Diazoxide-Associated Hyperglycemia: A Critical Case Precipitating Hyperosmolar Hyperglycemic State in a Child.

INTRODUCTION

Diazoxide is the first-line treatment for children with hyperinsulinemic hypoglycemia (HI). In these cases, diazoxide raises blood glucose levels by suppressing insulin release, preventing hypoglycemia, and potentially devastating end-organ sequelae. Hyperosmolar hyperglycemic state (HHS) is an exceedingly rare side effect of diazoxide. This complication has been described in neonates and in adults, but few children.

CASE REPORT

An 8-year-old female with genetic duplication of glucokinase, and consequent hyperinsulinemia, presented to the emergency department with evidence of hypovolemic shock secondary to severe dehydration with signs of encephalopathy. Point-of-care glucose was > 600 mg/dL. Additional labs were consistent with HHS complicated by acute kidney injury, sodium 106 mEq/L, potassium 2.5 mEq/L, chloride < 60 mEq/L, carbon dioxide 20 mEq/L, glucose 2105 mg/dL, BUN 107 mg/dL, and creatinine 3.99 mg/dL. The patient received aggressive fluid resuscitation and vasopressor support, and was admitted to the pediatric intensive care unit. A diazoxide level was obtained during admission revealing serum concentration previously shown to be associated with hyperglycemia.

DISCUSSION

We posit the patient was predisposed to hyperglycemia based on elevated diazoxide serum concentration.

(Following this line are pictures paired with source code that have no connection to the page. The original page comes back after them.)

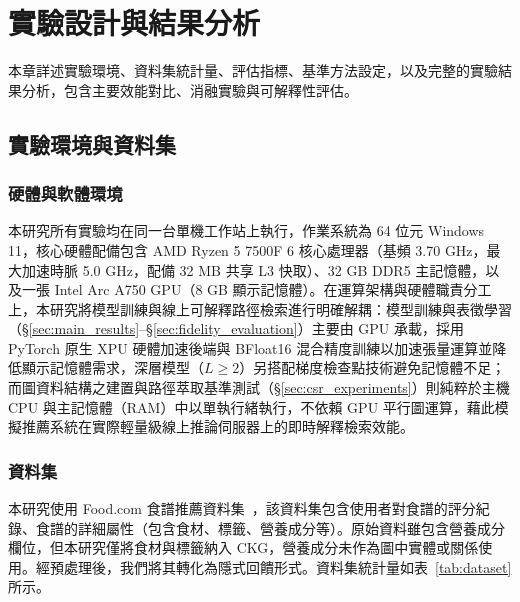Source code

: 
\chapter{實驗設計與結果分析}

本章詳述實驗環境、資料集統計量、評估指標、基準方法設定，以及完整的實驗結果分析，包含主要效能對比、消融實驗與可解釋性評估。

\section{實驗環境與資料集}

\subsection*{硬體與軟體環境}

本研究所有實驗均在同一台單機工作站上執行，作業系統為 64 位元 Windows 11，核心硬體配備包含 AMD Ryzen 5 7500F 6 核心處理器（基頻 3.70 GHz，最大加速時脈 5.0 GHz，配備 32 MB 共享 L3 快取）、32 GB DDR5 主記憶體，以及一張 Intel Arc A750 GPU（8 GB 顯示記憶體）。在運算架構與硬體職責分工上，本研究將模型訓練與線上可解釋路徑檢索進行明確解耦：模型訓練與表徵學習（§\ref{sec:main_results}--\S\ref{sec:fidelity_evaluation}）主要由 GPU 承載，採用 PyTorch 原生 XPU 硬體加速後端與 BFloat16 混合精度訓練以加速張量運算並降低顯示記憶體需求，深層模型（$L \geq 2$）另搭配梯度檢查點技術避免記憶體不足；而圖資料結構之建置與路徑萃取基準測試（§\ref{sec:csr_experiments}）則純粹於主機 CPU 與主記憶體（RAM）中以單執行緒執行，不依賴 GPU 平行圖運算，藉此模擬推薦系統在實際輕量級線上推論伺服器上的即時解釋檢索效能。

\subsection*{資料集}

本研究使用 Food.com 食譜推薦資料集~\cite{majumder2019foodcom}，該資料集包含使用者對食譜的評分紀錄、食譜的詳細屬性（包含食材、標籤、營養成分等）。原始資料雖包含營養成分欄位，但本研究僅將食材與標籤納入 CKG，營養成分未作為圖中實體或關係使用。經預處理後，我們將其轉化為隱式回饋形式。資料集統計量如表~\ref{tab:dataset} 所示。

We hypothesize severe dehydration led to renal impairment, which decreased diazoxide clearance, causing worsening hyperglycemia and ultimately, HHS. The differential diagnosis also included diabetic ketoacidosis, surreptitious administration of diazoxide, spontaneous resolution of genetic condition, and malabsorption or excretory crisis but none of these adequately explained the patient's presentation. Regardless, this case highlights the potentially lethal complication of HHS as a side effect of diazoxide therapy.